There was nothing in the New York Herald Tribune. The Toronto Star, whose Sunday circulation spread throughout Canada, was bare. Chicago had the same old ads and Cleveland and Cincinnati were just as meager. St. Louis had one in the Personals that might have had possibilities, but the amount of money was not enough to interest Alder. Denver had nothing, Minneapolis was as barren as Omaha, which had once produced a beautiful case.
The San Francisco Call-Bulletin carried Joe Stark’s perennial ad, which indicated that there were no missing heirs in the Bay area for when there were Stark pulled his ad. He liked to save a dollar whenever he could.
Well, if the local papers had nothing, it was going to be a lean month for Tom Alder.
He turned to the classified section of the Examiner. The usual come-on ads. Cash-in-advance for legacies. Nothing.
The classified section of the Times took a little more time, for the Personals had to be considered carefully. The Los Angeles lawyers were wily. So were the car repossessors. They ran ads once in a while that sounded legitimate, but were mere ruses to trap the unwary finance company delinquents.
Nothing. Alder put the papers aside, had his second cup of coffee, and then stretched out on the sofa to read the news. It was then that the bell rang away back in his head. It was a throwaway line toward the end of the article, “...among the clippings were several pertaining to the celebrated Doris Delaney case...”

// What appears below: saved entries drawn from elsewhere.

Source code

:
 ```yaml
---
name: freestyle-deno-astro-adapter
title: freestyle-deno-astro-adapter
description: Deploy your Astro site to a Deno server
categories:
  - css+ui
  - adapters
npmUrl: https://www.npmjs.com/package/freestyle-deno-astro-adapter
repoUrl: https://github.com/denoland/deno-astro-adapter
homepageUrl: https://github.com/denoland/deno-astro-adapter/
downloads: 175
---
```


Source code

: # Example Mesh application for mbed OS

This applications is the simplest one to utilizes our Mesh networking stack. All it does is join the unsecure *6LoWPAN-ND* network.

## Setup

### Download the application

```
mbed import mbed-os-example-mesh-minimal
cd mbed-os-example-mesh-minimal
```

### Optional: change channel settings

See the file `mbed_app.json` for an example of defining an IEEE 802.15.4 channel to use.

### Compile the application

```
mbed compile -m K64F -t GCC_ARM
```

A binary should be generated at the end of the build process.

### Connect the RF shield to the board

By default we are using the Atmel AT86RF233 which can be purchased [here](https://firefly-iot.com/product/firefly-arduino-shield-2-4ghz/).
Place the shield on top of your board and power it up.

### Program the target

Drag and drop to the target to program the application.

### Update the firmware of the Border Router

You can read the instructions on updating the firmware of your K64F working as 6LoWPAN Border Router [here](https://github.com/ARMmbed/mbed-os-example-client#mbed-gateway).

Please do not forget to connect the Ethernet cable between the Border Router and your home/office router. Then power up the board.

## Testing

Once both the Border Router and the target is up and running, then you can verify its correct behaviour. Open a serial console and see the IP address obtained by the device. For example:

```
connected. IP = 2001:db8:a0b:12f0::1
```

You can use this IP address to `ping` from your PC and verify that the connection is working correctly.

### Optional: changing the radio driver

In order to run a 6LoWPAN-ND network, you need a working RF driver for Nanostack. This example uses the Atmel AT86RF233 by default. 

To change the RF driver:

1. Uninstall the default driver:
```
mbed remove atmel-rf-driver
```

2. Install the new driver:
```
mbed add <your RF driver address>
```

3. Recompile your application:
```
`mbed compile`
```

Alder went back to the beginning — to the streamer that stretched across the top of page one: Leroy Dane’s Secretary Slain. There was an immediate hedging below. Julia Joliet, Fan Mail Secretary to Stars, Found Dead in Mystery Killing.
She had not actually been Leroy Dane’s secretary, was not anyone’s secretary for that matter, in the sense that she worked exclusively for, or with, any one motion picture personality. She was a fan mail secretary. At so much per letter she handled the fan mail of movie personalities. Leroy Dane merely happened to be one of a half dozen clients for whom she performed the service.
Alder read the article twice, then shifted to the Los Angeles Examiner. The facts were essentially the same as in the Times. The manager of the court had discovered the body around eight o’clock in the evening. The lights were on, the shades drawn, but the door was ajar an inch or two. It was that which had made the manager suspicious. Julia Joliet always kept her door locked in the evening and mostly during the day. She was afraid of prowlers. Her apartment was on the ground floor.
She had been dead a half hour when Mrs. Woodson entered the apartment. That was established by the medical examiner. Rigor mortis had not yet set in.
The apartment had been ransacked. Papers, letters had been strewn about. There were many, many of these, for letters and papers were the victim’s stock in trade. She kept them in files, in boxes and in twine-tied bales.
Robbery had not been the motive, for there were three stacks of dollar bills in the typewriter desk, each with a band about it and the name of the fan club to which it had been sent. There were fourteen dollars in the Leroy Dane fan club stack.